To understand the proposed changes to the country's retirement and pension system (AVG-Revision 2020), you need to know the details. So a dialogue with employees is important. Is this on your company's agenda?

Not within our company yet. As soon as this topic becomes more concrete, we'll sit down with our employees and take a look at the proposed measures in detail. Everything is still at the consultative stage at the moment. As soon as it's certain which changes are coming into force, we'll ask our expert to inform our employees.

Among the proposed changes are restrictions on the usage of an individual's pension savings before retirement age. This would affect the freedom to use these funds to finance the purchase of property or to start a business. Does this measure mean that the state no longer trusts citizens, or is the move necessary in your view?

Basically, this is a vote of no confidence by the state in its citizens, yes. But on the other hand, it's not really sensible to allow people to spend their pension savings in advance and to subsequently have them relying on government handouts. To pass judgment on this issue, one would need to know how many people there actually are who have to rely on social welfare as a result. To be accountable for your own actions is a basic right which should be upheld. Personally, I'm very skeptical of attempts to introduce policies which could be seen as paternalistic.

Andrea Davaz, Winegrower and entrepreneur

Should pensioners also have to make a contribution to the recapitalisation of the retirement benefits system in Switzerland, or is this topic taboo?

Old age savings have been accumulated in by the pensioners, so it's their money. The debate is more about how high the conversion rate should be and how much money is actually paid out to the pensioner. In my view, pensions should not be tampered with. It would be intolerable should people of pensionable age be denied the full amount due to them, having paid in regularly over the whole of their working lives. At the same time, I believe quite strongly that Switzerland as a center for work and entrepreneurial activity – already under severe strain – should not be burdened still further with higher pension contributions.

The pension funds are in stormy waters, above all due to our ageing society and rock-bottom interest rates.

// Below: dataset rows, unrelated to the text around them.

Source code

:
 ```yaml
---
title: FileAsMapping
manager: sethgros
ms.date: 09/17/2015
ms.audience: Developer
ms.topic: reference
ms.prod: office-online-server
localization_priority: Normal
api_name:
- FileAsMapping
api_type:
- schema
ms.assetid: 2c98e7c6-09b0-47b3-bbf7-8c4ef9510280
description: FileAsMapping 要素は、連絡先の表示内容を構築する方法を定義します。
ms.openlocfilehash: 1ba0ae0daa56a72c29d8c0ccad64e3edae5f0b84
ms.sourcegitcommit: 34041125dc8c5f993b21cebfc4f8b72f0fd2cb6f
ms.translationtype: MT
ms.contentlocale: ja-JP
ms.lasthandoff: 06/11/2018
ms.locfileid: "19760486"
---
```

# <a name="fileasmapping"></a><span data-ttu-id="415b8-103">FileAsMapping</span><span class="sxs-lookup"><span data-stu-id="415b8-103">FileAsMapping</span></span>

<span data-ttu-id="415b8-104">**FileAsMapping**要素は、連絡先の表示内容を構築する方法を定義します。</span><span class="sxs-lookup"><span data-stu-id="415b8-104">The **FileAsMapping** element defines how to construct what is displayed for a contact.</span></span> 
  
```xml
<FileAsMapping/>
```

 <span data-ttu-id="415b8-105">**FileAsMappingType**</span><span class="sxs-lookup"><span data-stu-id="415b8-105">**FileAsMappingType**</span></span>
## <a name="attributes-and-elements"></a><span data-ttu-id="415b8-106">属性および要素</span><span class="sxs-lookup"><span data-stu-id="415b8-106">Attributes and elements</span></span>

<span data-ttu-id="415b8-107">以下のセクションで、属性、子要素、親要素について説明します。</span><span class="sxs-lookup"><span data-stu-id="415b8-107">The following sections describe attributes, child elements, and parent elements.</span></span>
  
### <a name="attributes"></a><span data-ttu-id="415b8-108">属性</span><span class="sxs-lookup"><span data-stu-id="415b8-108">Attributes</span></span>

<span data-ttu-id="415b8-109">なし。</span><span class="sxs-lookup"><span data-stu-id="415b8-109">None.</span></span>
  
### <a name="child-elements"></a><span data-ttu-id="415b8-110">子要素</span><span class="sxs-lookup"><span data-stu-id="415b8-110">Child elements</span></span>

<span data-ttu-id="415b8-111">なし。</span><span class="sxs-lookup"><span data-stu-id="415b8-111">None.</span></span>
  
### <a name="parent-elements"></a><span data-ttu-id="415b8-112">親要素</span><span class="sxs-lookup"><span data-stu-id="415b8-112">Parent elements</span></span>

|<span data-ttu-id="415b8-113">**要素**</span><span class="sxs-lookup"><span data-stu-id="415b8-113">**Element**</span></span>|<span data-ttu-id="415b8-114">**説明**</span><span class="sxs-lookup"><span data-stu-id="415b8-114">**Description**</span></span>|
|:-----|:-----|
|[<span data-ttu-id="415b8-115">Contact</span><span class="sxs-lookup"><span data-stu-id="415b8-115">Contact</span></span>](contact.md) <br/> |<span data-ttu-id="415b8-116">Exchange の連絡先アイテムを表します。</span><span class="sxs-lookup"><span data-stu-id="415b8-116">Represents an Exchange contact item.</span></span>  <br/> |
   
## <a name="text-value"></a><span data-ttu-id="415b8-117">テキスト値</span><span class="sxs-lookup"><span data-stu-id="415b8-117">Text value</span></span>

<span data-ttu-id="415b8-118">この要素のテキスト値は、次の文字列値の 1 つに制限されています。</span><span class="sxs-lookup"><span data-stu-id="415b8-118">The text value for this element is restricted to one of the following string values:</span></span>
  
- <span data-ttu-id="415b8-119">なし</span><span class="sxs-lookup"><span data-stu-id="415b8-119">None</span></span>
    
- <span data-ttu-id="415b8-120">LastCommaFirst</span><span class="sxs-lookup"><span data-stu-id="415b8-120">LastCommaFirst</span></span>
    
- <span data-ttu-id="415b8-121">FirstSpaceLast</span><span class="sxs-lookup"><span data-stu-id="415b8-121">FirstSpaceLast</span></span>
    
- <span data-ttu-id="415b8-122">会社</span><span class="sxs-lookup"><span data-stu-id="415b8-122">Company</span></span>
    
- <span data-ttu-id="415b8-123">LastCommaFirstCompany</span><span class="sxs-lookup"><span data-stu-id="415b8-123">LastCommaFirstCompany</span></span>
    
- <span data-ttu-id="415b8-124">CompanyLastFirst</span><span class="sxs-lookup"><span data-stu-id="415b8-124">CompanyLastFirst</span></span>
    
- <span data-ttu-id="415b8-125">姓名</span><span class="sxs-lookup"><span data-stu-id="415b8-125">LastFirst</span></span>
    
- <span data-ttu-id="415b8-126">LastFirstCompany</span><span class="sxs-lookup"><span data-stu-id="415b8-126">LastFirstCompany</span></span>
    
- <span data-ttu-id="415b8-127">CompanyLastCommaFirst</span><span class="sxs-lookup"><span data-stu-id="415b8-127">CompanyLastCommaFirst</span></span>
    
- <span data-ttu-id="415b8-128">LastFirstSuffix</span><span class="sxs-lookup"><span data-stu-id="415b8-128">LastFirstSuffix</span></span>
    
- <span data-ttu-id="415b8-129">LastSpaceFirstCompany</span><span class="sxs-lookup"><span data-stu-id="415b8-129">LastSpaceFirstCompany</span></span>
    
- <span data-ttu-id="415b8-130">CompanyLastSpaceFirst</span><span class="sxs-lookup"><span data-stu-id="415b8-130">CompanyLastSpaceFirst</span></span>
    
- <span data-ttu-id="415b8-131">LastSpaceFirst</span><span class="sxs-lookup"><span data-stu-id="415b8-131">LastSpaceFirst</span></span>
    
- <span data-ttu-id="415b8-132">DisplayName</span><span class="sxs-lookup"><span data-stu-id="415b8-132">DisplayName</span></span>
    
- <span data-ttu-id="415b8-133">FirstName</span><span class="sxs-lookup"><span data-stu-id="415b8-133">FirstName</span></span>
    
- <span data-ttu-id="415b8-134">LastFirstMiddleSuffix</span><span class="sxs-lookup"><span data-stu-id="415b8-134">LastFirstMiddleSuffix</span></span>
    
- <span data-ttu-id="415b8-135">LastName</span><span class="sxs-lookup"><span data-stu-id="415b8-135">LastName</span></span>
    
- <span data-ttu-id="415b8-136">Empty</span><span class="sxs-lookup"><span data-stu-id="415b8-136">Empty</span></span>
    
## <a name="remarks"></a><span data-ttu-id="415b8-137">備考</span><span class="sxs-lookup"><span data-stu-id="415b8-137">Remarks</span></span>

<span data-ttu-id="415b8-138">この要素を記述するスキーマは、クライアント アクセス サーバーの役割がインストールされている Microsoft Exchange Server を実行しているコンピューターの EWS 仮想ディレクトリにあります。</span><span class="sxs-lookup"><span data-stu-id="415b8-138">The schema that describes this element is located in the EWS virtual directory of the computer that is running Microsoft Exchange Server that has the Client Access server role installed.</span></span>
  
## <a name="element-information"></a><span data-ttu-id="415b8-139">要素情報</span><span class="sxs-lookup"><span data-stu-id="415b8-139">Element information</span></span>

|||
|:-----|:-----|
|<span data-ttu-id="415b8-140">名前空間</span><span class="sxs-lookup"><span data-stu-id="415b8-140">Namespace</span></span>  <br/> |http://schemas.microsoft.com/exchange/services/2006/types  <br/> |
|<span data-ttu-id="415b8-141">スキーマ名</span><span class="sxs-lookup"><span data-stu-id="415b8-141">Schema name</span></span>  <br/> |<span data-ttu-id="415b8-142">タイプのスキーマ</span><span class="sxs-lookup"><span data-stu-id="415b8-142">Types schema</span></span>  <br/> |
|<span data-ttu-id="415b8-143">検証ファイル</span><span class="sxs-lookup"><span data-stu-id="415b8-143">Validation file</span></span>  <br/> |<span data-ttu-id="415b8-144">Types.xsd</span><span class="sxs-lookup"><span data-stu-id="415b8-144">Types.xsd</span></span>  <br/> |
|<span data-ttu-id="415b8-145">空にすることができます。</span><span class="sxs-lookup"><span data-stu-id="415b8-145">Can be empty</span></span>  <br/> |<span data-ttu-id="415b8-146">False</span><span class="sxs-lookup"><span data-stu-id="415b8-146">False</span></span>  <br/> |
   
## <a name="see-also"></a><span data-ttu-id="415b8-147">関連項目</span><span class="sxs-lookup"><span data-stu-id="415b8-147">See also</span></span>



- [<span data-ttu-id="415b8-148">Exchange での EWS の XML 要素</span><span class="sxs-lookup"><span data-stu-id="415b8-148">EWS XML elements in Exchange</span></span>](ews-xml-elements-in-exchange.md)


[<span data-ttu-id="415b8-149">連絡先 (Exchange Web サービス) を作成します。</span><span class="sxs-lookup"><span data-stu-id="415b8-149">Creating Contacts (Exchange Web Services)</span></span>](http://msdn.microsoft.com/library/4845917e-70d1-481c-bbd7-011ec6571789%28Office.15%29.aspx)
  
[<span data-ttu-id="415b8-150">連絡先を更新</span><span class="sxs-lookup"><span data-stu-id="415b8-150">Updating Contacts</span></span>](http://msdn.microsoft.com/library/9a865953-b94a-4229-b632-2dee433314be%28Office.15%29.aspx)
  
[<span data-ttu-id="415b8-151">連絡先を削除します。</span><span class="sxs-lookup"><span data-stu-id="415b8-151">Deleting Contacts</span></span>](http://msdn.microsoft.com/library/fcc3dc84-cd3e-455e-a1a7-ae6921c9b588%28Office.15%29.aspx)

Are they – and indeed all of us – going to fall victim to financial promises they can't keep?

If we keep kicking the can down the road in regard to the necessary reforms, this is certainly a possibility. There is, indeed, a danger that we won't be able to expect the benefits in the future that were promised us in the past. One consequence of this development would be the increasing importance of making private retirement provisions. So tackling the overdue reforms is of the utmost urgency.

If you could give the pension funds in Switzerland some advice, what would that be?

They need to focus on those issues that they can actually influence themselves. In other words, getting a grip on internal costs and staying innovative. But to do this, our legislators need to create the proper conditions, conditions that are both equitable and realistic. The politicians need to act. The pension funds can change neither demographic developments nor the economic climate. So they need to get their own houses in order, as it were.

Personal Profile
Andrea Davaz
Winegrower and entrepreneur

Born in 1964, Andrea Davaz grew up on his family's wine-growing estate in Fläsch. Following formal training as an oenologist he took over the running of the family winery. In 1990, he and his brother acquired the Poggio al Sole vineyard in Tuscany, Italy. Four years later, he founded a wine trading business, von Salis and in 2003 acquired a 50% stake in the wine traders, Valentin & von Salis in Pontresina. 2012 saw Davaz purchase Zanolari Chur, a wine business founded in 1875. Davaz spends his quality time with his family, likes to meet up with friends over a glass of good wine or is in training for a marathon.